**Instructions to follow:**
Using the material below, print the line that contains "- **Sway**: Tiling Wayland compositor", the line that contains "### System Tools", and every line in between, exactly and nothing else.

Given records Start Marker

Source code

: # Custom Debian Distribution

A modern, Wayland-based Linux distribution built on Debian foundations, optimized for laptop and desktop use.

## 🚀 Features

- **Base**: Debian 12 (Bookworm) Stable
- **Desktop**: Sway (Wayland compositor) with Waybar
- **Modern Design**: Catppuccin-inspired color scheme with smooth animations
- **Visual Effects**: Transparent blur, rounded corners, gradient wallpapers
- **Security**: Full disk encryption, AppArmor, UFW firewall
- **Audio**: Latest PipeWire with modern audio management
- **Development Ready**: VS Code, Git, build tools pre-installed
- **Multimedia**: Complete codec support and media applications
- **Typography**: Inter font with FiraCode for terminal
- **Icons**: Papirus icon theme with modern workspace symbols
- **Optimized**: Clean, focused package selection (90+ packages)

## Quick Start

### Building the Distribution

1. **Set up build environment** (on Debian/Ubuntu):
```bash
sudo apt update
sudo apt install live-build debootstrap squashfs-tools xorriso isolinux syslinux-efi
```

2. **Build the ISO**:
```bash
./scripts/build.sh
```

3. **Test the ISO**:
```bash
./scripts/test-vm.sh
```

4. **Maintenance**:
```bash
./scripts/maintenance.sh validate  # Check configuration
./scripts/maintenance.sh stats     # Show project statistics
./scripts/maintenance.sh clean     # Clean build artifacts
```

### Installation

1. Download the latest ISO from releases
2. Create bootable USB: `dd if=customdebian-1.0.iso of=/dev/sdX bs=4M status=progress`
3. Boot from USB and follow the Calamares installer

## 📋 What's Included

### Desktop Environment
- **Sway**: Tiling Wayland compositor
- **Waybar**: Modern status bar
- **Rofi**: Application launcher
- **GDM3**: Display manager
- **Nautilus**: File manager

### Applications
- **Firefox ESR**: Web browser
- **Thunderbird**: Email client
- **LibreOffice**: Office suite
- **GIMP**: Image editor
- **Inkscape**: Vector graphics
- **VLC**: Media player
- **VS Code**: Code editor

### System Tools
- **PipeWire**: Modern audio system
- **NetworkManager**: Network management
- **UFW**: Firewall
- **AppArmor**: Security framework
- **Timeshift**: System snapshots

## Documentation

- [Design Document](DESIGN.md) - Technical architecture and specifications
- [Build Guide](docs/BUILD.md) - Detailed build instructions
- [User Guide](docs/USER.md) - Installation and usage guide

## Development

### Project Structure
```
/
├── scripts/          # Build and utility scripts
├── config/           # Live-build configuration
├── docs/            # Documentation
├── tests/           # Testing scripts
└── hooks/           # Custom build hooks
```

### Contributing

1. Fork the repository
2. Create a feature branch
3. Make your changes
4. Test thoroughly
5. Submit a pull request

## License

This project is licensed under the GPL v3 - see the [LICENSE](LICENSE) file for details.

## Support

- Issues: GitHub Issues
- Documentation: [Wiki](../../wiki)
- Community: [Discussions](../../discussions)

Given records End Marker

**Exercise result:**
- **Sway**: Tiling Wayland compositor
- **Waybar**: Modern status bar
- **Rofi**: Application launcher
- **GDM3**: Display manager
- **Nautilus**: File manager

### Applications
- **Firefox ESR**: Web browser
- **Thunderbird**: Email client
- **LibreOffice**: Office suite
- **GIMP**: Image editor
- **Inkscape**: Vector graphics
- **VLC**: Media player
- **VS Code**: Code editor

### System Tools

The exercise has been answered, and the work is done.